EXERCISE AIM:
Repeat exactly the lines below that lie between the line with "### 📬 Let's Connect!" and the line with "your GitHub profile.", counting both of those lines as part of the answer.

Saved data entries
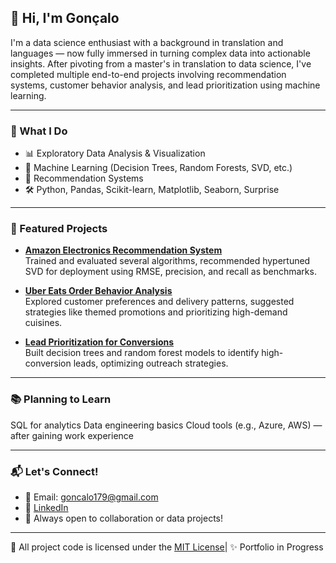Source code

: ## 👋 Hi, I'm Gonçalo

I'm a data science enthusiast with a background in translation and languages — now fully immersed in turning complex data into actionable insights. After pivoting from a master's in translation to data science, I've completed multiple end-to-end projects involving recommendation systems, customer behavior analysis, and lead prioritization using machine learning.

---

### 🧠 What I Do
- 📊 Exploratory Data Analysis & Visualization
- 🤖 Machine Learning (Decision Trees, Random Forests, SVD, etc.)
- 🧩 Recommendation Systems
- 🛠 Python, Pandas, Scikit-learn, Matplotlib, Seaborn, Surprise

---

### 📌 Featured Projects
- **[Amazon Electronics Recommendation System](https://github.com/goncalo179/RecommendationSystem)**  
  Trained and evaluated several algorithms, recommended hypertuned SVD for deployment using RMSE, precision, and recall as benchmarks.

- **[Uber Eats Order Behavior Analysis](https://github.com/goncalo179/UberEatsAnalysis)**  
  Explored customer preferences and delivery patterns, suggested strategies like themed promotions and prioritizing high-demand cuisines.

- **[Lead Prioritization for Conversions](https://github.com/goncalo179/LeadPrioritization)**  
  Built decision trees and random forest models to identify high-conversion leads, optimizing outreach strategies.

---

### 📚 Planning to Learn
SQL for analytics
Data engineering basics
Cloud tools (e.g., Azure, AWS) — after gaining work experience

---

### 📬 Let's Connect!
- 📧 Email: goncalo179@gmail.com
- 💼 [LinkedIn](https://www.linkedin.com/in/gonçalo-lourenço-12a609205)
- 🧠 Always open to collaboration or data projects!

---

📜 All project code is licensed under the [MIT License](https://opensource.org/licenses/MIT)| ✨ Portfolio in Progress

<!--
**goncalo179/goncalo179** is a ✨ _special_ ✨ repository because its `README.md` (this file) appears on your GitHub profile.

Here are some ideas to get you started:

- 🔭 I’m currently working on ...
- 🌱 I’m currently learning ...
- 👯 I’m looking to collaborate on ...
- 🤔 I’m looking for help with ...
- 💬 Ask me about ...
- 📫 How to reach me: ...
- 😄 Pronouns: ...
- ⚡ Fun fact: ...
-->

EXERCISE RESPONSE:
### 📬 Let's Connect!
- 📧 Email: goncalo179@gmail.com
- 💼 [LinkedIn](https://www.linkedin.com/in/gonçalo-lourenço-12a609205)
- 🧠 Always open to collaboration or data projects!

---

📜 All project code is licensed under the [MIT License](https://opensource.org/licenses/MIT)| ✨ Portfolio in Progress

<!--
**goncalo179/goncalo179** is a ✨ _special_ ✨ repository because its `README.md` (this file) appears on your GitHub profile.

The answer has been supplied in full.